In this chapter we examine in some detail Blake's relationship to the church.

In I , a survey of church history from Blake's point of view, we trace some of the sources of his ideas and attitudes.

In II we take a closer look at the contemporary scene with sections on the State Church, the Society of Friends, the Methodists, and the Deists.

In III we examine Blake's personal associations as they relate to religious community, and we conclude with his statements about the church and the uses which he made of the word in his poetry.

I

A Blakean View of Christianity

The immediate followers of Jesus were accused of turning the world upside down. They followed him in challenging all forms of worldly power including death. One can make a good case for the idea that the Christian by definition challenges the powers of the world; that's certainly the meaning of 'radical Christian'.

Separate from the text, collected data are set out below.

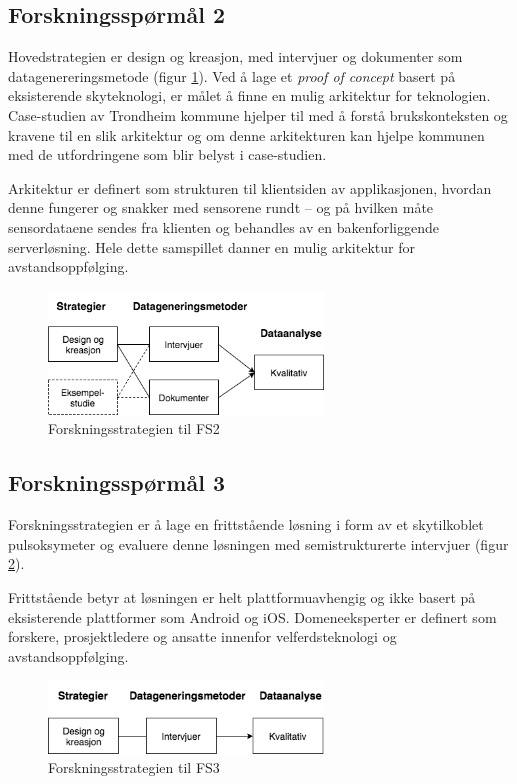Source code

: \subsection{Forskningsspørmål 2}
\textbf{}

Hovedstrategien er design og kreasjon, med intervjuer og dokumenter som datagenereringsmetode (figur \ref{fig:oates_fs2}). Ved å lage
et \textit{proof of concept} basert på eksisterende skyteknologi, er målet å finne en mulig arkitektur for teknologien. Case-studien av Trondheim
kommune hjelper til med å forstå brukskonteksten og kravene til en slik arkitektur og om denne arkitekturen kan hjelpe kommunen med de
utfordringene som blir belyst i case-studien.

Arkitektur er definert
som strukturen til klientsiden av applikasjonen, hvordan denne fungerer og snakker med sensorene rundt -- og på hvilken måte sensordataene sendes
fra klienten og behandles av en bakenforliggende serverløsning. Hele dette samspillet danner en mulig arkitektur for avstandsoppfølging.

\begin{figure}
\centering
\includegraphics[width=0.65\textwidth]{fig/oates/fs2}
\caption{Forskningsstrategien til FS2}
\label{fig:oates_fs2}
\end{figure}
    
\subsection{Forskningsspørmål 3}
\textbf{}

Forskningsstrategien er å lage en frittstående løsning i form av et skytilkoblet pulsoksymeter og evaluere
denne løsningen med semistrukturerte intervjuer (figur \ref{fig:oates_fs3}).
 
Frittstående betyr at løsningen er helt plattformuavhengig og ikke basert på eksisterende plattformer som Android og iOS.
Domeneeksperter er definert som forskere, prosjektledere og ansatte innenfor velferdsteknologi og avstandsoppfølging.

\begin{figure}
\centering
\includegraphics[width=0.65\textwidth]{fig/oates/fs3}
\caption{Forskningsstrategien til FS3}
\label{fig:oates_fs3}
\end{figure}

Blake perceived the legacy that Jesus left behind in two ways. On one hand the church as the mystical body of Christ consists of those who continually challenge the authority or powers of the world. On the other hand the Church as an institution becomes one of the powers of the world. The tension between these two principles probably exists within the breast of anyone seriously interested in Christ.

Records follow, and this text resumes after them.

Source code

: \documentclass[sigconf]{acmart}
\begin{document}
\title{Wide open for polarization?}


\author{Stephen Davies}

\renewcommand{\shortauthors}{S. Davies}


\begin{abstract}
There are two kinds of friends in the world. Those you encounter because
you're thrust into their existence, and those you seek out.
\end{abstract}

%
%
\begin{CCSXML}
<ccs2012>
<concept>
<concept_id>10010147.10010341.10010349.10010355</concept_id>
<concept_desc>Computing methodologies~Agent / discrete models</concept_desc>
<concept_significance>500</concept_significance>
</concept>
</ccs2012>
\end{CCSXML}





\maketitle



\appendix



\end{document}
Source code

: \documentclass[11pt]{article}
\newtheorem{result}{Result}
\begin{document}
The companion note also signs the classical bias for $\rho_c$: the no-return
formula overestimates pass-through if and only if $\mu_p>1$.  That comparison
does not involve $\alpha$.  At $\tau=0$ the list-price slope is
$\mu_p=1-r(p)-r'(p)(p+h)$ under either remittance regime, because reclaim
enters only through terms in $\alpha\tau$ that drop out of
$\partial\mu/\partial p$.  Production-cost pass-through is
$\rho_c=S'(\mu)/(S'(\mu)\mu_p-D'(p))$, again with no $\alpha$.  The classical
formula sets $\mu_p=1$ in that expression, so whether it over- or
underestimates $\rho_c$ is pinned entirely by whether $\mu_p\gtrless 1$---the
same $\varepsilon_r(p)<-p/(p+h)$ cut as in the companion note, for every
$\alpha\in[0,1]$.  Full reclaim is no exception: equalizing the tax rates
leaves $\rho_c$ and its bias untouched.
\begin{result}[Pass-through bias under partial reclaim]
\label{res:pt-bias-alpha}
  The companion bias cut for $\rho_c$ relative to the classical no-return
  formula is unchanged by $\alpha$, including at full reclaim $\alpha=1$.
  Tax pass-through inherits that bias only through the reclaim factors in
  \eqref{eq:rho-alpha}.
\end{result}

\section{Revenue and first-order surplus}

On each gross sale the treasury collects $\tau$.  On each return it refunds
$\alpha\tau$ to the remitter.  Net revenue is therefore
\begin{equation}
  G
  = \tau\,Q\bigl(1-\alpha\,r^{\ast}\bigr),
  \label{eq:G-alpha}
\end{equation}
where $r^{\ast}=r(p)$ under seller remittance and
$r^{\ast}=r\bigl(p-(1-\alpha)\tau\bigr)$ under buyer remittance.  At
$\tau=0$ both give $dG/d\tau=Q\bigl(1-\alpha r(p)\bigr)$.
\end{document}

In the second century Ignatius of Antioch eloquently embodied that tension with his life. Ignatius died a martyr to the secular power of the Roman Empire. Before that happened, he had spent much of his time as an eccleiastical authority rooting out dissenters, whom he called heretics; he did this in the course of establishing the institutional authority of what became the Roman Church.

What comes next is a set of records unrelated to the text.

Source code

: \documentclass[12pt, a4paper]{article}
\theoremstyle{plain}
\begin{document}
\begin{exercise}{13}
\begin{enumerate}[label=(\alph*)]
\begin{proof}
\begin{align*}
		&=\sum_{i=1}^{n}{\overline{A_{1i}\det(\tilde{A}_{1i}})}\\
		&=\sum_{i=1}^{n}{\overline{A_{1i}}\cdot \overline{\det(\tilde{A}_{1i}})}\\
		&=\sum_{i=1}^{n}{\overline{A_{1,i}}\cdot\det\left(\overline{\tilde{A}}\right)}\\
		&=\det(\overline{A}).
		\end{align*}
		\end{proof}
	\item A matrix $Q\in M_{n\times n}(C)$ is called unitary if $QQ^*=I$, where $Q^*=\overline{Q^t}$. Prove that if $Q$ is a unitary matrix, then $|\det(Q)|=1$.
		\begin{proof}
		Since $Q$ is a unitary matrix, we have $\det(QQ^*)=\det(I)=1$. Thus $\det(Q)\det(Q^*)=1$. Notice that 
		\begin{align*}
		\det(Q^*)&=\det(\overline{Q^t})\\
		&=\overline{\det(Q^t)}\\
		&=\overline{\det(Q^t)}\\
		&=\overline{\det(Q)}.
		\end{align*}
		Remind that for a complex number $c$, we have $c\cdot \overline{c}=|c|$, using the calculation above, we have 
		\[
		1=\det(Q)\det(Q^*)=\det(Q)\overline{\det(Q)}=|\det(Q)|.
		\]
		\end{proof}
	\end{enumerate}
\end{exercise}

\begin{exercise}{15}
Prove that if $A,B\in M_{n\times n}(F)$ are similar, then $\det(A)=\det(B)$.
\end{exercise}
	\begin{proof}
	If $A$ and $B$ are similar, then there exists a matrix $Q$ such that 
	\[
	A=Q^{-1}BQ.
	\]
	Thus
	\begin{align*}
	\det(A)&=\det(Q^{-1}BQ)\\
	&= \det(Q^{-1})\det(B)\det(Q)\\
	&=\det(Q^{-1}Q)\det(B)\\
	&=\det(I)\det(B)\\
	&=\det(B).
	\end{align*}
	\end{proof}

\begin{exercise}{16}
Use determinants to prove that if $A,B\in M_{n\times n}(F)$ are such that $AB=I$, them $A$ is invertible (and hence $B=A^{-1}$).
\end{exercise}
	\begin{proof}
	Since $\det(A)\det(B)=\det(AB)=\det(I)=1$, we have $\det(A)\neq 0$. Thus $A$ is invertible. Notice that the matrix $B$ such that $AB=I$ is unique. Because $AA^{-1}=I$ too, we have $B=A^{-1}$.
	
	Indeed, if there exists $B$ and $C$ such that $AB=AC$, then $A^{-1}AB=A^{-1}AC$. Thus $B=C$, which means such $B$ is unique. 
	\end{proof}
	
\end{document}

With Constantine these two streams of authority came together. In 312 A.D. the new emperor declared himself a Christian and assumed control of the Church. He exercised that control through the simple device of naming his most trusted servant as bishop. The Church became an arm of the political power of the empire.

From that day to this the Church has been primarily one of the powers of the world. The power of the Church has been expressed through ecclesiastical hierarchies and creeds, both imposed upon the rank and file by various coercive techniques essentially identical with those of other worldly powers. This means that the spiritual reality of Christ vis-a-vis the Church is only actualized through the same sort of dissent that Jesus made in the beginning.

These conclusions of course may be debated, but they represent the basic and lifelong viewpoint underlying the radical protest which was Blake's art.

i

The Early Church

After the departure of Christ converts to the new faith gathered together in small groups awaiting the bodily return of Christ, which they expected momentarily. Paul and the other missionaries organized these brotherhoods throughout the Roman world. Paul's letters usually contain two sections: poetic images created to encourage their faith as they awaited the return of Christ at the end of the age and practical advice for the Christians' life together.

He wrote for example to the Colossians that they were "buried with him in baptism [and] risen with him through the faith". No one could interpret that as a statement of material fact, but rather as a powerful poetic identification of the faithful with Christ. In spite of Paul's encouragement the years went by disappointing their hopes for the second coming and requiring adjustment to changed expectations.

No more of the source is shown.